By Jim McClain · Jun 20, 2006 ·
  1. Jim McClain
    I understand this has been answered already, but I think it is important to note the issue of copyright. It would behoove any would-be forum operator and website owner to learn about copyright. It is so misunderstood and I find it incredible that so many Internet mavens believe anything they find on the WWW is theirs for the taking.

    Many people don't realize that just about everything you see written or otherwise created (including any kind of artwork) is copyrighted work, even if there is no copyright symbol or text attached. Copyright is such an important issue to authors and artists that it is international law. Although it may be true that it is a difficult law to enforce, it is very similar to going to the store and pilfering a candy bar or a steak for dinner. Don't be an Internet shoplifter.

    Asking permission to use an article or image is not difficult, but it does take a little time. Some people are so anxious to share their unique finds that they just don't want to take the time to email the copyright owner and ask permission. I have done so many times and find that most requests are not only honored, but responded to very quickly.

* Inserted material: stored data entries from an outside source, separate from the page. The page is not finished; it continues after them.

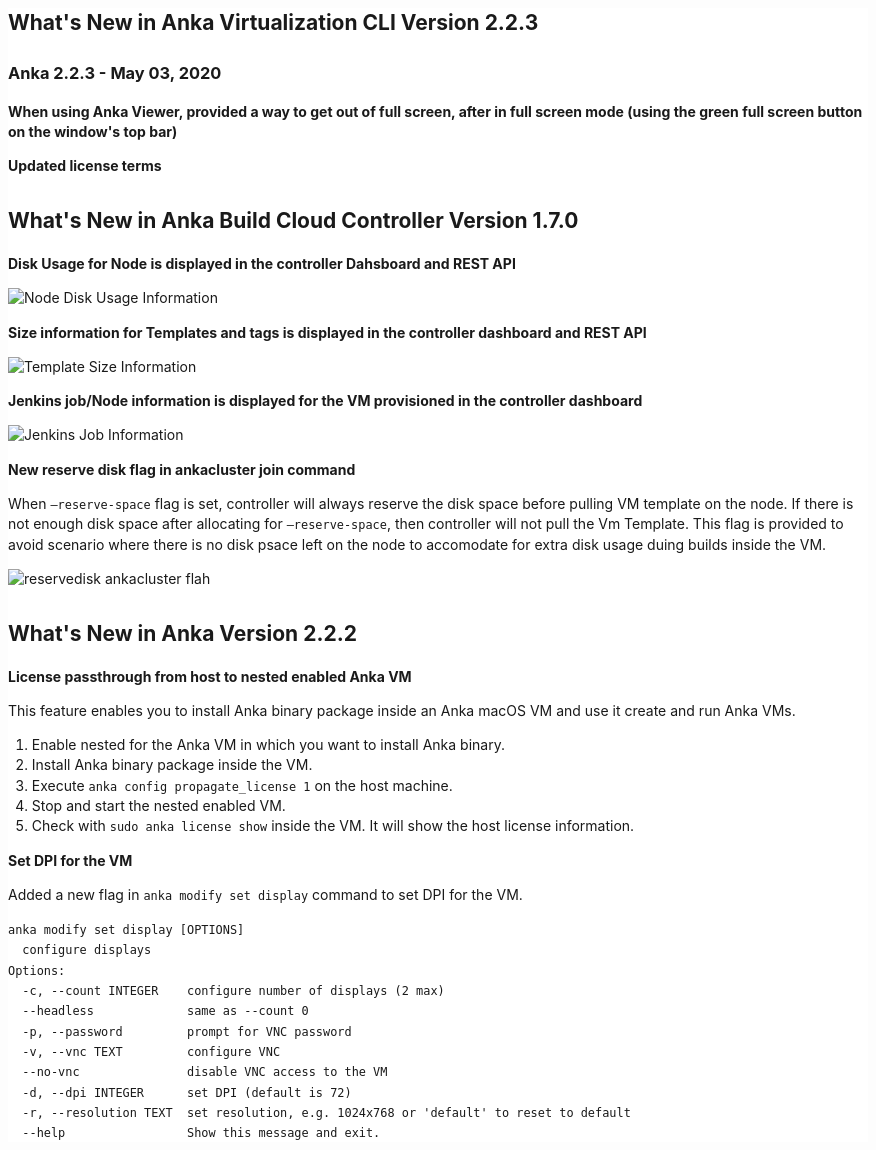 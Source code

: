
 ```bash
```


## What's New in Anka Virtualization CLI Version 2.2.3
### Anka 2.2.3 - May 03, 2020

**When using Anka Viewer, provided a way to get out of full screen, after in full screen mode (using the green full screen button on the window's top bar)**

**Updated license terms**

## What's New in Anka Build Cloud Controller Version 1.7.0

**Disk Usage for Node is displayed in the controller Dahsboard and REST API**

![Node Disk Usage Information](/images/whatsnew/Nodestorageinfo.png)

**Size information for Templates and tags is displayed in the controller dashboard and REST API**

![Template Size Information](/images/whatsnew/templatesize.png)

**Jenkins job/Node information is displayed for the VM provisioned in the controller dashboard**

![Jenkins Job Information](/images/whatsnew/JenkinsInfoportal.png)

**New reserve disk flag in ankacluster join command**

When `–reserve-space` flag is set, controller will always reserve the disk space before pulling VM template on the node. If there is not enough disk space after allocating for `–reserve-space`, then controller will not pull the Vm Template. This flag is provided to avoid scenario where there is no disk psace left on the node to accomodate for extra disk usage duing builds inside the VM.

![reservedisk ankacluster flah](/images/whatsnew/ankaclusterreservediskspace.png)

## What's New in Anka Version 2.2.2

**License passthrough from host to nested enabled Anka VM**

This feature enables you to install Anka binary package inside an Anka macOS VM and use it create and run Anka VMs.

1. Enable nested for the Anka VM in which you want to install Anka binary.
2. Install Anka binary package inside the VM.
2. Execute `anka config propagate_license 1` on the host machine.
3. Stop and start the nested enabled VM.
4. Check with `sudo anka license show` inside the VM. It will show the host license information.

**Set DPI for the VM**

Added a new flag in `anka modify set display` command to set DPI for the VM.

```
anka modify set display [OPTIONS]
  configure displays
Options:
  -c, --count INTEGER    configure number of displays (2 max)
  --headless             same as --count 0
  -p, --password         prompt for VNC password
  -v, --vnc TEXT         configure VNC
  --no-vnc               disable VNC access to the VM
  -d, --dpi INTEGER      set DPI (default is 72)
  -r, --resolution TEXT  set resolution, e.g. 1024x768 or 'default' to reset to default
  --help                 Show this message and exit.
```
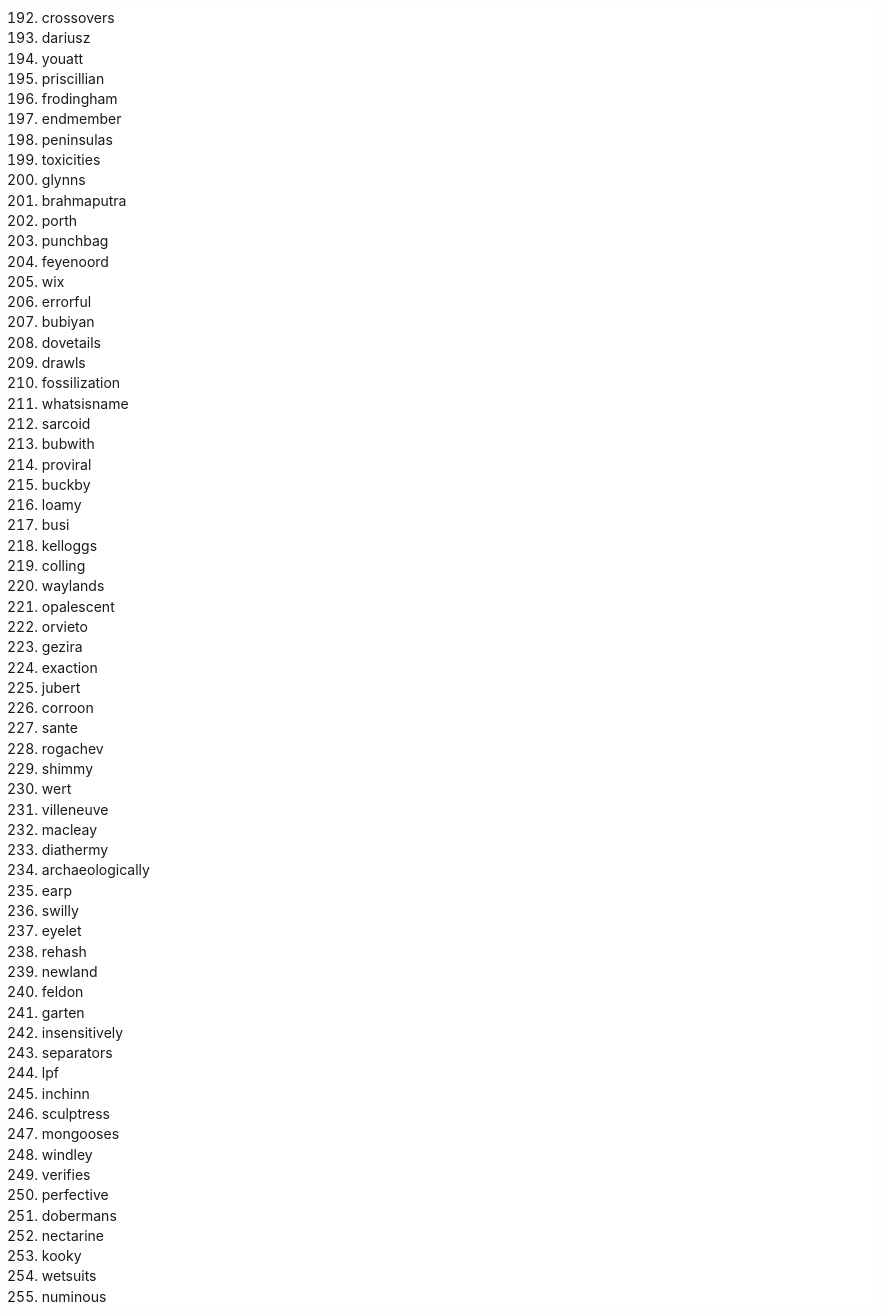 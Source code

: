 192. crossovers
193. dariusz
194. youatt
195. priscillian
196. frodingham
197. endmember
198. peninsulas
199. toxicities
200. glynns
201. brahmaputra
202. porth
203. punchbag
204. feyenoord
205. wix
206. errorful
207. bubiyan
208. dovetails
209. drawls
210. fossilization
211. whatsisname
212. sarcoid
213. bubwith
214. proviral
215. buckby
216. loamy
217. busi
218. kelloggs
219. colling
220. waylands
221. opalescent
222. orvieto
223. gezira
224. exaction
225. jubert
226. corroon
227. sante
228. rogachev
229. shimmy
230. wert
231. villeneuve
232. macleay
233. diathermy
234. archaeologically
235. earp
236. swilly
237. eyelet
238. rehash
239. newland
240. feldon
241. garten
242. insensitively
243. separators
244. lpf
245. inchinn
246. sculptress
247. mongooses
248. windley
249. verifies
250. perfective
251. dobermans
252. nectarine
253. kooky
254. wetsuits
255. numinous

Being first with the information is not so important to me. I enjoy being able to help my fellow forumites and my forum members too, but not at the expense of my credibility.

    Can't get a reply to your request? Maybe you just need to draw attention to an issue without quoting a whole article. This is what's known as fair use and many times can be accomplished without hard feelings from the copyright owner. Taking these few steps will allow you to provide important information to your readers and at the same time, give credit to the owner and the author (sometimes the owner of the copyright is not always the author):
    • Post the article's title, author and date the article was written.
    • Post the website location of the article, including the site name and a link to the website.
    • Post an excerpt of the article, which is just a few sentences or a maybe a single paragraph from the article.
    • Use the phrase, "read more about this here" or "click here for the full article" and make it a direct link to the article.
    • Make additional comments about the article or the topic that makes your post your own instead of just a copy of something from another site.
    There will be a few who may object, but I have found that using only small portions of a work and giving proper credit (typing their name isn't enough) and links turns you into a credible and responsible reporter of important information.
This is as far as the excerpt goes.